247 00:30:27.940 00:30:32.360 Demilade Agboola: And then you might have, like, one or two specific client meetings to attend in a week.

248 00:30:32.910 00:30:35.639 Demilade Agboola: Not usually, like, one, to be fair.

249 00:30:35.810 00:30:37.740 Anish Gupta: Okay. Not bad.

250 00:30:37.740 00:30:39.040 Demilade Agboola: And yeah, so it’s…

251 00:30:39.160 00:30:41.919 Demilade Agboola: But you might be on multiple clients, so that’s why you might have two of those.

252 00:30:41.920 00:30:51.430 Anish Gupta: Yeah, I see, I see, I see. So, so typically, do you get assigned to, like, probably, like, 2 to 3 clients a person, or is it depending on the weeks, sometimes more, sometimes less?

253 00:30:51.630 00:30:54.829 Demilade Agboola: So usually it’s 2 to 3. Very, very few, like…

254 00:30:55.240 00:30:58.910 Demilade Agboola: You coming in will probably be, like, 1, and then you’ll ramp up to 2.

255 00:30:58.910 00:31:00.090 Anish Gupta: Yeah, that makes sense.

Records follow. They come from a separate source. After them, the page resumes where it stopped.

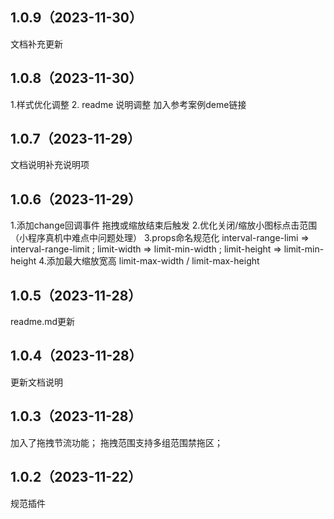 ## 1.0.9（2023-11-30）
文档补充更新
## 1.0.8（2023-11-30）
1.样式优化调整
2. readme 说明调整 加入参考案例deme链接
## 1.0.7（2023-11-29）
文档说明补充说明项
## 1.0.6（2023-11-29）
1.添加change回调事件 拖拽或缩放结束后触发
2.优化关闭/缩放小图标点击范围 （小程序真机中难点中问题处理）
3.props命名规范化 interval-range-limi => interval-range-limit ; limit-width => limit-min-width ; limit-height => limit-min-height
4.添加最大缩放宽高 limit-max-width / limit-max-height
## 1.0.5（2023-11-28）
readme.md更新
## 1.0.4（2023-11-28）
更新文档说明
## 1.0.3（2023-11-28）
加入了拖拽节流功能；
拖拽范围支持多组范围禁拖区；
## 1.0.2（2023-11-22）
规范插件
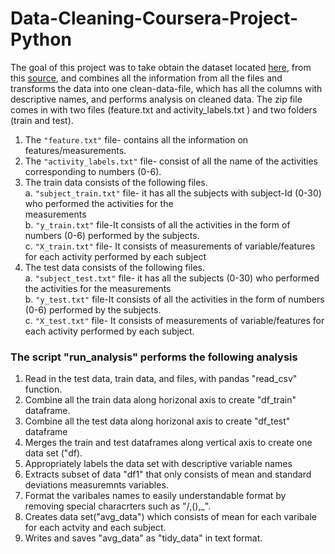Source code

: # Data-Cleaning-Coursera-Project-Python
The goal of this project was to take obtain the dataset located [here](https://d396qusza40orc.cloudfront.net/getdata%2Fprojectfiles%2FUCI%20HAR%20Dataset.zip), from this [source](http://archive.ics.uci.edu/ml/datasets/Human+Activity+Recognition+Using+Smartphones), and combines all the information from all the files and transforms the data into one clean-data-file, which has all the columns with descriptive names, and performs analysis on cleaned data. The zip file comes in with two files (feature.txt and activity_labels.txt ) and two folders (train and test).

1. The `"feature.txt"` file- contains all the information on features/measurements.
2. The `"activity_labels.txt"` file- consist of all the name of the activities corresponding to numbers (0-6). 
3. The train data consists of the following files.\
    a. `"subject_train.txt"` file- it has all the subjects with subject-Id (0-30) who performed the activities for the   
         measurements\
    b. `"y_train.txt"` file-It consists of all the activities in the form of numbers (0-6) performed by the subjects.\
    c. `"X_train.txt"` file- It consists of measurements of variable/features for each activity performed by each subject
4. The test data consists of the following files.\
    a. `"subject_test.txt"` file- it has all the subjects (0-30) who performed the activities for the measurements\
    b. `"y_test.txt"` file-It consists of all the activities in the form of numbers (0-6) performed by the subjects.\
    c. `"X_test.txt"` file- It consists of measurements of variable/features for each activity performed by each subject.

 ### The script "run_analysis" performs the following analysis       
 1. Read in the test data, train data, and files, with pandas "read_csv" function.
 2. Combine all the train data along horizonal axis to create  "df_train" dataframe.
 3. Combine all the test data along horizonal axis to create  "df_test" dataframe
 4. Merges the train and test dataframes along vertical axis to create one data set ("df).
 5. Appropriately labels the data set with descriptive variable names
 7. Extracts subset of data "df1" that only consists of mean and standard deviations measuremnts variables.
 8. Format the varibales names to easily understandable format by removing special characrters such as "/,(),_".
 9. Creates data set("avg_data") which consists of mean for each varibale for each actvity and each subject.  
 10. Writes and saves "avg_data" as "tidy_data" in text format.
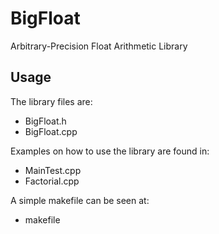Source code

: # BigFloat
Arbitrary-Precision Float Arithmetic Library 

## Usage
The library files are:
  * BigFloat.h
  * BigFloat.cpp

Examples on how to use the library are found in:
  * MainTest.cpp
  * Factorial.cpp

A simple makefile can be seen at:
  * makefile
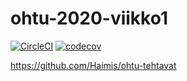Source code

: # ohtu-2020-viikko1

[![CircleCI](https://circleci.com/gh/Haimis/ohtu-2020-viikko1.svg?style=svg)](https://circleci.com/gh/Haimis/ohtu-2020-viikko1)
[![codecov](https://codecov.io/gh/Haimis/ohtu-2020-viikko1/branch/master/graph/badge.svg)](https://codecov.io/gh/Haimis/ohtu-2020-viikko1)

https://github.com/Haimis/ohtu-tehtavat
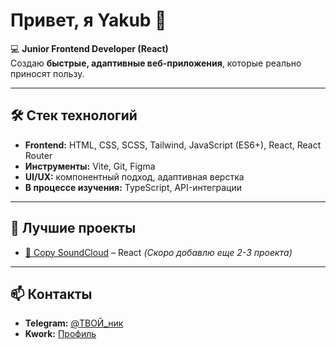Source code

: # Привет, я Yakub 👋  

💻 **Junior Frontend Developer (React)**  
Создаю **быстрые, адаптивные веб-приложения**, которые реально приносят пользу.

---

## 🛠 Стек технологий
- **Frontend:** HTML, CSS, SCSS, Tailwind, JavaScript (ES6+), React, React Router  
- **Инструменты:** Vite, Git, Figma  
- **UI/UX:** компонентный подход, адаптивная верстка  
- **В процессе изучения:** TypeScript, API-интеграции  

---

## 🚀 Лучшие проекты
- [🎵 Copy SoundCloud](https://github.com/rexDeus92/Copy-SoundCloud) – React 
*(Скоро добавлю еще 2-3 проекта)*

---

## 📫 Контакты
- **Telegram:** [@ТВОЙ_ник](https://t.me/ТВОЙ_ник)  
- **Kwork:** [Профиль](https://kwork.ru/)
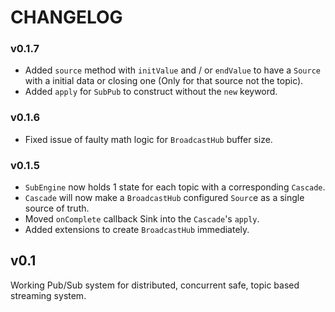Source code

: # CHANGELOG

### v0.1.7

- Added `source` method with `initValue` and / or `endValue` to have a `Source` with a initial data or closing one (Only
  for that source not the topic).
- Added `apply` for `SubPub` to construct without the `new` keyword.

### v0.1.6

- Fixed issue of faulty math logic for `BroadcastHub` buffer size.

### v0.1.5

- `SubEngine` now holds 1 state for each topic with a corresponding `Cascade`.
- `Cascade` will now make a `BroadcastHub` configured `Sourc`e as a single source of truth.
- Moved `onComplete` callback Sink into the `Cascade`'s `apply`.
- Added extensions to create `BroadcastHub` immediately.

## v0.1

Working Pub/Sub system for distributed, concurrent safe, topic based streaming system. 
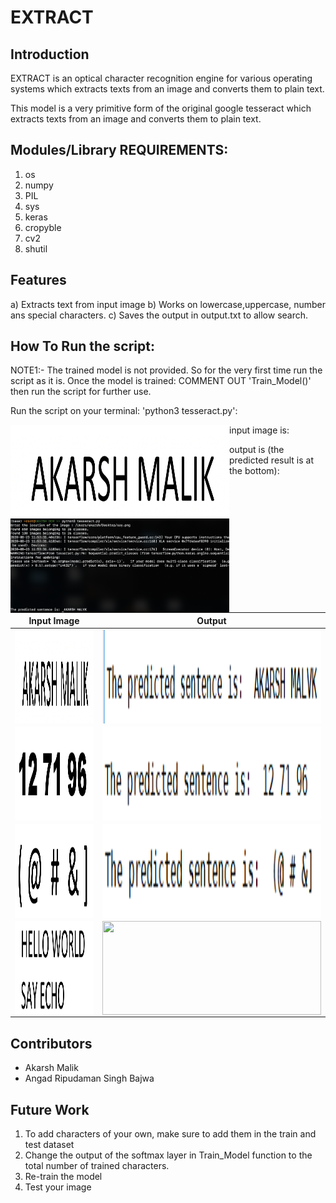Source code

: # EXTRACT

## Introduction

EXTRACT is an optical character recognition engine for various operating systems which extracts texts from an image and converts them to plain text.

This model is a very primitive form of the original google tesseract which extracts texts from an image and converts them to plain text.

## Modules/Library REQUIREMENTS:

  1) os
  2) numpy
  3) PIL
  4) sys
  5) keras
  6) cropyble
  7) cv2
  8) shutil
  
## Features
 
a)  Extracts text from input image
b) Works on lowercase,uppercase, number ans special characters.
c) Saves the output in output.txt to allow search.

## How To Run the script:

NOTE1:- The trained model is not provided. So for the very first time run the script as it is. Once the model is trained:
                                          COMMENT OUT 'Train_Model()' then run the script for further use.
                                          


Run the script on your terminal: 'python3 tesseract.py':

input image is:
<img align="left" width="350" height="150" src=sentences/say.png>

output is (the predicted result is at the bottom):
<img align="left" width="350" height="150" src=sentences/terminal_output2.png>




| Input Image |  Output |
| ------------- | ------------- |
| <img align="left" width="350" height="150" src=sentences/say.png> | <img align="left" width="350" height="150" src=sentences/say_output.png> |
| <img align="left" width="350" height="150" src=sentences/ex5.png> | <img align="left" width="350" height="150" src=sentences/ex5_output.png> |
| <img align="left" width="350" height="150" src=sentences/ex7.png> | <img align="left" width="350" height="150" src=sentences/ex7_output.png> |
| <img align="left" width="350" height="150" src=sentences/say3.png>  |<img align="left" width="350" height="150" src=sentences/terminal_ouput.png> |







## Contributors

- Akarsh Malik
- Angad Ripudaman Singh Bajwa

## Future Work

1)  To add characters of your own, make sure to add them in the train and test dataset
2) Change the output of the softmax layer in Train_Model function to the total number of trained characters.
2) Re-train the model
3) Test your image

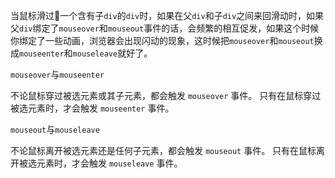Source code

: 
当鼠标滑过一个含有子`div`的`div`时，如果在父`div`和子`div`之间来回滑动时，如果父`div`绑定了`mouseover`和``mouseout``事件的话，会频繁的相互促发，如果这个时候你绑定了一些动画，浏览器会出现闪动的现象，这时候把``mouseover``和``mouseout``换成`mouseenter`和`mouseleave`就好了。

`mouseover`与`mouseenter`

不论鼠标穿过被选元素或其子元素，都会触发 `mouseover` 事件。
只有在鼠标穿过被选元素时，才会触发 `mouseenter` 事件。

`mouseout`与`mouseleave`

不论鼠标离开被选元素还是任何子元素，都会触发 `mouseout` 事件。
只有在鼠标离开被选元素时，才会触发 `mouseleave` 事件。

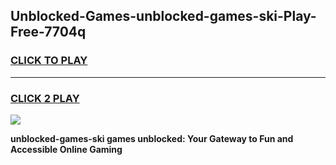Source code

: 
## Unblocked-Games-unblocked-games-ski-Play-Free-7704q
<h3>
<a href="https://premium76.site?title=unblocked-games-ski&ref=15A">CLICK TO PLAY</a></h3>
<hr>

<h3>
<a href="https://premium76.site?title=unblocked-games-ski&ref=15A">CLICK 2 PLAY</a>
  
</h3>

<a href="https://premium76.site?title=unblocked-games-ski&ref=15A"><img src="https://clearcache.store/games.png"></a>


**unblocked-games-ski games unblocked: Your Gateway to Fun and Accessible Online Gaming**
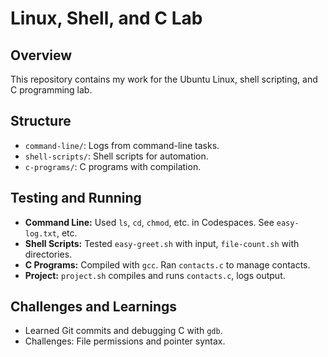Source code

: # Linux, Shell, and C Lab

## Overview
This repository contains my work for the Ubuntu Linux,
shell scripting, and C programming lab.

## Structure
- `command-line/`: Logs from command-line tasks.
- `shell-scripts/`: Shell scripts for automation.
- `c-programs/`: C programs with compilation.

## Testing and Running
- **Command Line:** Used `ls`, `cd`, `chmod`, etc. in Codespaces. See `easy-log.txt`, etc.
- **Shell Scripts:** Tested `easy-greet.sh` with input, `file-count.sh` with directories.
- **C Programs:** Compiled with `gcc`. Ran `contacts.c` to manage contacts.
- **Project:** `project.sh` compiles and runs `contacts.c`, logs output.

## Challenges and Learnings
- Learned Git commits and debugging C with `gdb`.
- Challenges: File permissions and pointer syntax.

256 00:31:00.090 00:31:10.719 Demilade Agboola: based off, like, ops and the feedback they’re getting from you, they might then decide 3. So I get 3 because, like, you know, I’m… in the team, I’m more senior, so I kind of…

257 00:31:11.370 00:31:12.769 Demilade Agboola: For a lot of other things as well.

258 00:31:12.770 00:31:13.300 Anish Gupta: Hmm.

259 00:31:13.570 00:31:16.549 Demilade Agboola: but, yeah, most people are, too.

260 00:31:17.110 00:31:18.620 Anish Gupta: Okay, pretty cool.

261 00:31:19.220 00:31:25.570 Anish Gupta: Yeah, I think that’s all the questions I have on my end. Appreciate taking the time to talk, it was a really, really fun conversation.

262 00:31:25.570 00:31:26.680 Demilade Agboola: Easier? Yeah.

263 00:31:26.680 00:31:27.650 Anish Gupta: Welcome to you, too.

264 00:31:27.650 00:31:28.950 Demilade Agboola: Alright then. Bye.

265 00:31:28.950 00:31:30.089 Anish Gupta: Alright, see you. Bye.